Повторяя публикацию первых трех записей, Боричевский дает новое прочтение нескольких слов. Наиболее значительное разночтение в первой записи касается свидания с Геккерном 7 ноября, когда Геккерн сообщил Жуковскому о своем «открытии» — «о любви сына к Катерине» (Е. Н. Гончаровой). В чтении Щеголева эта фраза была несколько неуклюжей: «Неизвестное совершенное прежде бывшего». Боричевский читает: «Неизве<ще>ни<е> совершенное прежде бывшего». Автограф показывает, что в процессе писания Жуковский изменил слово: начал писать «неизв», потом исправил «в» на «н» и, не внеся поправки в уже написанную часть слова, дописал «ание»; таким образом, фразу следует читать: «Незнание совершенное прежде бывшего». Правда, существо записи не меняется — в любом прочтении очевидно, что Жуковский констатирует свою неосведомленность в том, что уже становилось достоянием светских сплетен.5 Четвертая запись составлена Жуковским по записке доктора Спасского, пятая — список друзей поэта.6

Последние три записи Щеголев считал конспектом письма Жуковского к Бенкендорфу, черновики которого публиковались в его книге с датой февраль — март 1837 г. Фактически это не три записи, а две, так как шестая — предварительный карандашный набросок, сверху которого чернилами повторяется в несколько измененном и расширенном варианте тот же текст, принимаемый за седьмую запись. Бо́льшая часть этой записи, т. е. 6—7-й, действительно соответствует отдельным положениям письма к Бенкендорфу. Бо́льшая, но не вся. И как раз в той части, которая не повторяется в письме к Бенкендорфу, больше всего трудночитаемых мест. Некоторые из не прочитанных Боричевским слов все же можно разобрать. Так, строки 25—26 читаются отчетливо: «Нельзя же остановить многие посещения» (у Боричевского: «Нельзя же образовать <нрзб.> посещения»). Однако смысл записи Боричевскому был ясен — речь шла о необычайном стечении посетителей у гроба Пушкина.
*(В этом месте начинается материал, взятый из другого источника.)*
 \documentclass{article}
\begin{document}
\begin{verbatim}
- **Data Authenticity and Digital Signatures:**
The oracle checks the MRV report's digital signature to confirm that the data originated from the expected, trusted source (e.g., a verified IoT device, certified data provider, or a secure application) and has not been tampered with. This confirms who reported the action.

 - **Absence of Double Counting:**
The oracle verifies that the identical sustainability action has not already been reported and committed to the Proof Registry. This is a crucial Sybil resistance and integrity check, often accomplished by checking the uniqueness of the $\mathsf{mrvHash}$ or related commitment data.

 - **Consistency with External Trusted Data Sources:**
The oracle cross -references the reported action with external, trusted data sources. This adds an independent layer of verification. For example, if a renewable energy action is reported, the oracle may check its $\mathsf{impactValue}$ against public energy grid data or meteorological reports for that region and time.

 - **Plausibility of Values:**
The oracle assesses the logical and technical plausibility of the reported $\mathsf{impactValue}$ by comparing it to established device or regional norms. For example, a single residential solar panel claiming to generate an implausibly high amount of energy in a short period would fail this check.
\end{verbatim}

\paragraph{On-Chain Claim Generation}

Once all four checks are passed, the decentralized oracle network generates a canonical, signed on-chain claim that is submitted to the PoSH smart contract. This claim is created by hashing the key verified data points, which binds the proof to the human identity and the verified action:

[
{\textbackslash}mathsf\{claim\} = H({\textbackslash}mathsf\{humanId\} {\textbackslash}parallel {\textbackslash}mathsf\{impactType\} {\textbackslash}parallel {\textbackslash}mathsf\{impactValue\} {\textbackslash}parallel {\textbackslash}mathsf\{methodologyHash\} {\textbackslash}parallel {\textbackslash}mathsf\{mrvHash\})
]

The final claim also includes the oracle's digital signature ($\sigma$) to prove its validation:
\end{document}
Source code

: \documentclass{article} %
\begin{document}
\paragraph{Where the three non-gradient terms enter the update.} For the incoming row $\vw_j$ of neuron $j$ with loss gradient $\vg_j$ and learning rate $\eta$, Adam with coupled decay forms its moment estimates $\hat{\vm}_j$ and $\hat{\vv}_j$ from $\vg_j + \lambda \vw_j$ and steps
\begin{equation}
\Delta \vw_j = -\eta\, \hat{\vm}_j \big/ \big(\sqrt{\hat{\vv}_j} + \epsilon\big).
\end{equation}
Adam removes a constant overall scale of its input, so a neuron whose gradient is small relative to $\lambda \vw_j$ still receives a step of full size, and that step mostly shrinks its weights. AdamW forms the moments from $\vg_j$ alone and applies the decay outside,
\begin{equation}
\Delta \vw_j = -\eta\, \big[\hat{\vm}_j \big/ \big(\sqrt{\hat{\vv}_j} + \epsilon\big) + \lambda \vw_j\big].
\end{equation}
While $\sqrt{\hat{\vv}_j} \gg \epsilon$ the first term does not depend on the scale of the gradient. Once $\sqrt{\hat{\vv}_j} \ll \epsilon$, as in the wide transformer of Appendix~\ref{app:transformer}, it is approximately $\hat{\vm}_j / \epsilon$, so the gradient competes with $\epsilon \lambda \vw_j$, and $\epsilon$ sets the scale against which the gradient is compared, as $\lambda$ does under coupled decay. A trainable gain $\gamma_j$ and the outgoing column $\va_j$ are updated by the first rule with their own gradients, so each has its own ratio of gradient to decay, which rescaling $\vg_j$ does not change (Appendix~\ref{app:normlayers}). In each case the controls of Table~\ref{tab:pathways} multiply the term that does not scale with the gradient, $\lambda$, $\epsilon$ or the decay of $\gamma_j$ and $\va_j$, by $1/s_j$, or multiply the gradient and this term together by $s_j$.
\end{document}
Иначе обстоит дело с концом седьмой записи и с восьмой записью. Исправления в тексте, которые позволило сделать обращение к автографу, дают возможность по-новому его осмыслить. Приводим эти записи:

У Боричевского

В автографе

Конец седьмой записи

Непозволение печатать
Критика Дундука
От чего все эти страхи

Непозволение печатать
Критика Дундука
От чего все эти страхи

79

чего боялись объявлений отпуск<ов>
но он был невозможен
Сильное <нрзб.>
Сильное оскорбление
Какой контраст с государем

чего боялись объявить отпуска
но он был невозможен
Сильно сшиблись
Сильно оскорблен
Какой контраст с государем

Восьмая запись

Мне нето плохо. Я глупец; из за плеч моих дру<гие>
Не могу не отвеча<ть> ибо вы поставили меня перед ним как <нрзб.>
Что бы ни делать все уже остае<тся>
каково в письм<е> таково и в пись<мах> П<у>шк<ин>у
[Если]
Я читал мое письмо — то же и на дн<я>х. Что же вы сделали?
Государь — до
Удивление и страх заго<товить>
указ —
Только в семье своей убежище

Мне было плохо. Я глупец; из за плеч моих другие.
Не могу не отвеча<ть> ибо вы поставили меня перед ним как щит<?>
Что бы ни делать все уже осталось.
Каков в пись<ме> таков и в мо<их> мыслях<?>
[Если]
Я читал мое письмо — то же и на днях. Что же вы сделали?
Государь — до
Удивление и страх заго<товить>
указ
Только в семье своей убежище

Конец седьмой записи Боричевский объясняет так: «Бенкендорф запретил печатать какие бы ни было статьи о погибшем поэте. Друг Пушкина, Краевский, напечатал в своей газете краткий некролог и на другой день выслушал свирепую „критику“ председателя цензурного комитета <...> Вторая фраза очень неотчетливая. По-видимому, речь идет о предписании, которое было дано университету, не прекращать лекций, не отпускать студентов на похороны. Но ведь „он был невозможен“! Жуковский не сообщает, кто он. Страшное слово для благонамеренного поэта: заговор».7 Весь текст, по мнению Боричевского, выражает эмоции благонамеренного «воспитателя наследника» — Жуковского, которого «хотят сделать чуть ли не заговорщиком» и которому «оставалось только утешать себя тем, что царь отнесся к нему иначе».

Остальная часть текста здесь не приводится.